We’re hearing a lot of companies complain about supposed “labor shortages” – you might think that would cause companies to reassess, and cut back on juicing the stock buybacks so they could permanently raise pay, or increase retirement contributions, or offer better health care plans, or invest in new training programs to attract workers.

But no – this year corporate stock buyback are on track to approach, or even surpass, the 2018 record.

Proponents of stock buybacks argue that companies purchase their own shares only after considering other, value-creating investment options.

That’s ridiculous. 

Talk to any family in Cleveland or Chillicothe, in Marietta or Mansfield – really anywhere outside of Wall Street or the richest enclaves.

Ask these families if they can think of a better investment for the trillions in wealth American workers have created.

But of course executives’ personal interests influence their decision-making. One study of more than 2,500 companies found that the greater the percentage stock options in executive compensation packages, the more likely a company was to make stock buybacks. 

So how do we stop this never-ending cycle of corporate greed, and make sure that workers are sharing in the profits they create?

We start with the new bill Senator Wyden and I are introducing –the Stock Buyback Accountability Act.

The tax code is one of the best tools we have to influence businesses. So our idea is simple – if you want to buy back your own stock, you have to pay a tiny 2% tax on that money you make off it.

Two percent is tiny – it’s a hell of a lot less than the tax rate that workers pay on their wages.

But that little tax will make companies think a little harder about whether stock buybacks are really the best use of their trillions in profits. And hopefully it will make it a little more likely they’ll invest that money in something useful instead – something like:

  • A new factory,
  • Research into new products,
  • Training and apprenticeship programs,
  • Pay raises for the workers that are making all those profits possible.

That has to be the goal of any stock buyback plan – it’s not about punishing executives.

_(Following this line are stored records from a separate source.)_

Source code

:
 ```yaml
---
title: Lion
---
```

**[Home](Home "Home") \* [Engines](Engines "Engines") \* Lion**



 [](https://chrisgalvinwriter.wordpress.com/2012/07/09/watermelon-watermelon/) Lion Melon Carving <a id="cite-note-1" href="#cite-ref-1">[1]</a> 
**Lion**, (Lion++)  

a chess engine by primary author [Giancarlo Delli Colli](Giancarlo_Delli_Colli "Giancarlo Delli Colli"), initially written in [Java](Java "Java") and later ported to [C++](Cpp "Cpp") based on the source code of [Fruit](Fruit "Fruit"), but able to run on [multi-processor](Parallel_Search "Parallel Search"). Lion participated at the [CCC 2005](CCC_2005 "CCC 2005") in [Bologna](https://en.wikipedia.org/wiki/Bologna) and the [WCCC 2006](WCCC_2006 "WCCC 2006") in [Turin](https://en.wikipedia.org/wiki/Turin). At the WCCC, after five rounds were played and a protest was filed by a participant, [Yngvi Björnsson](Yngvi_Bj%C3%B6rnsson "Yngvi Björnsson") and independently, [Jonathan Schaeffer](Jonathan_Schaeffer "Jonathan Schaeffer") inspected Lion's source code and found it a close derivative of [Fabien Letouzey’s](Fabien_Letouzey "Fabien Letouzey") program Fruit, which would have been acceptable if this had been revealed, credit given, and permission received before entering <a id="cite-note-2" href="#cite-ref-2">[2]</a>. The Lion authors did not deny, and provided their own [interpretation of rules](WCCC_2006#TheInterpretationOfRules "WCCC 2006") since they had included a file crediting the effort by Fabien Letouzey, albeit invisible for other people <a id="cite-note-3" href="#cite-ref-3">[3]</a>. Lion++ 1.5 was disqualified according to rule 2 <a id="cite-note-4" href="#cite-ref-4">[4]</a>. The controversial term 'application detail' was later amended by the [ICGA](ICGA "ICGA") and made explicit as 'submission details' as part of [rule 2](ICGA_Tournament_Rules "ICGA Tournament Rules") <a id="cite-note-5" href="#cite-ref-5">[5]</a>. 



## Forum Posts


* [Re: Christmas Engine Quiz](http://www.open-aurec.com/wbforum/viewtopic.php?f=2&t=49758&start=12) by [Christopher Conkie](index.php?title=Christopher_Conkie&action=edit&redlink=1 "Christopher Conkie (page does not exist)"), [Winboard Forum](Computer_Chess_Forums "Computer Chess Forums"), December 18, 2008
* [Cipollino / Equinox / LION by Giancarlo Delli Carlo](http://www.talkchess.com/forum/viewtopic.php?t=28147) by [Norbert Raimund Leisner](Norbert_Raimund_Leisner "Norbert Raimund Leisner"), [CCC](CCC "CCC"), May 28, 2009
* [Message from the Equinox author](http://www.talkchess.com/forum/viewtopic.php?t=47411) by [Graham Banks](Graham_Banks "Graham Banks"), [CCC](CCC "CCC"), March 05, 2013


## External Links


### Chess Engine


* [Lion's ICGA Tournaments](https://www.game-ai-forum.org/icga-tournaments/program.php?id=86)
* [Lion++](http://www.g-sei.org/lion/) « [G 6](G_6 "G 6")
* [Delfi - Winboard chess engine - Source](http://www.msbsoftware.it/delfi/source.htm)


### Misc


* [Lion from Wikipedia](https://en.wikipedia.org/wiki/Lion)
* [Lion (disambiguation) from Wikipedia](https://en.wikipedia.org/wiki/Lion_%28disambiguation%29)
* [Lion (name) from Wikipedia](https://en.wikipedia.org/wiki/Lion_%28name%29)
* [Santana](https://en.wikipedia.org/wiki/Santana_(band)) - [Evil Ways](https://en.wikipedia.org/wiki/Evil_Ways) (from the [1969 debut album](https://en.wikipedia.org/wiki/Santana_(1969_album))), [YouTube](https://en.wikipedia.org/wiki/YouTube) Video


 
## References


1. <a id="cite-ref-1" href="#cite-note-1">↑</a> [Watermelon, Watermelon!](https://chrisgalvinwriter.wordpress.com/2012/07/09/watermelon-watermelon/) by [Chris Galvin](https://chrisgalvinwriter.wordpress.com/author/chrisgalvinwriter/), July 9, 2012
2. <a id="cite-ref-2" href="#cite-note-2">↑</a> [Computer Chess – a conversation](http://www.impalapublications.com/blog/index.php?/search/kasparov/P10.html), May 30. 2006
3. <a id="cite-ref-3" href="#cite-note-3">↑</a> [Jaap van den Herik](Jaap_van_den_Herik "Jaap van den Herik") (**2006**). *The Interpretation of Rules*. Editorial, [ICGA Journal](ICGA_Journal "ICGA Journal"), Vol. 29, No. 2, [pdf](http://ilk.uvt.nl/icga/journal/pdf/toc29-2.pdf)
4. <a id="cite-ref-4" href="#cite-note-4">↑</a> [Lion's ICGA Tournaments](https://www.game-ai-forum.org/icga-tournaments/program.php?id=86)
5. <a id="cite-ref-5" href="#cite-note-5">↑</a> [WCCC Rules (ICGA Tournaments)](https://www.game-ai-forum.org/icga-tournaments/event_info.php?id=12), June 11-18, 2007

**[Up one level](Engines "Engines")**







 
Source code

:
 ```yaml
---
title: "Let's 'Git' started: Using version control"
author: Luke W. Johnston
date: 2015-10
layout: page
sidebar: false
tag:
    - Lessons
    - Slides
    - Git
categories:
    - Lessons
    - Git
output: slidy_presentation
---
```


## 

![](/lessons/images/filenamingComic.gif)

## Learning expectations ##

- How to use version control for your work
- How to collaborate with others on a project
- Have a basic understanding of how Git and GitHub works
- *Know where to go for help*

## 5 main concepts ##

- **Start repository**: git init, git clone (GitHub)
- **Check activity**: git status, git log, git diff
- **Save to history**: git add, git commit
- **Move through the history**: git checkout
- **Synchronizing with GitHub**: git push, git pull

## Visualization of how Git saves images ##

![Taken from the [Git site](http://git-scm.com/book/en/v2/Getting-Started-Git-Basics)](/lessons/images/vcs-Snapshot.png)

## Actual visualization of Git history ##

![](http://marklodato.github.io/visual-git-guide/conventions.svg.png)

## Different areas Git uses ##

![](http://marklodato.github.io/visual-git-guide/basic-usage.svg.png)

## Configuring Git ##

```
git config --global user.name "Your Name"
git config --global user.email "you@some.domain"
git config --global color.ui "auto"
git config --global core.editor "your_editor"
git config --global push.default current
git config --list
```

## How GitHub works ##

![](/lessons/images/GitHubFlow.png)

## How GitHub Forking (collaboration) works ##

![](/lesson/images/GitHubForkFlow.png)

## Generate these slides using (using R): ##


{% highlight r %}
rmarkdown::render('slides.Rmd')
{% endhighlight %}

It’s about those executives paying their fair share, just like their workers do.

And it’s about changing the incentives in our economy, so that more of our country’s wealth gets invested back in the people who create it.

We’ve known for years that stock buybacks are a problem – that they distort the market, they lead to less long-term economic growth, and they divert investment from workers.

Now, we have a real chance to actually do something about it. After years of politicians talking about reining in Wall Street, now is our opportunity to do it – to show people we’re listening, and we’re taking action.

Creating a fairer tax system is one of the simplest ways to change the Wall Street-and-corporations-first system that Americans are so tired of.

We can make this simple fix to finally – finally – crack down on stock buybacks.

We can get rid of the tax breaks for corporations that ship American jobs overseas.

We can make multinational corporations pay their fair share, instead of always forcing families to foot the bill.

We can crack down on wealthy tax cheats that game the system.

And we can give working families the largest tax cut, ever.

It comes back to the Dignity of Work.

Wall Street doesn’t recognize that all work has dignity. They consider shareholders’ equity in a company to be all that matters.

But workers have equity in a company, too – it’s called sweat equity, and it’s time they were rewarded for it.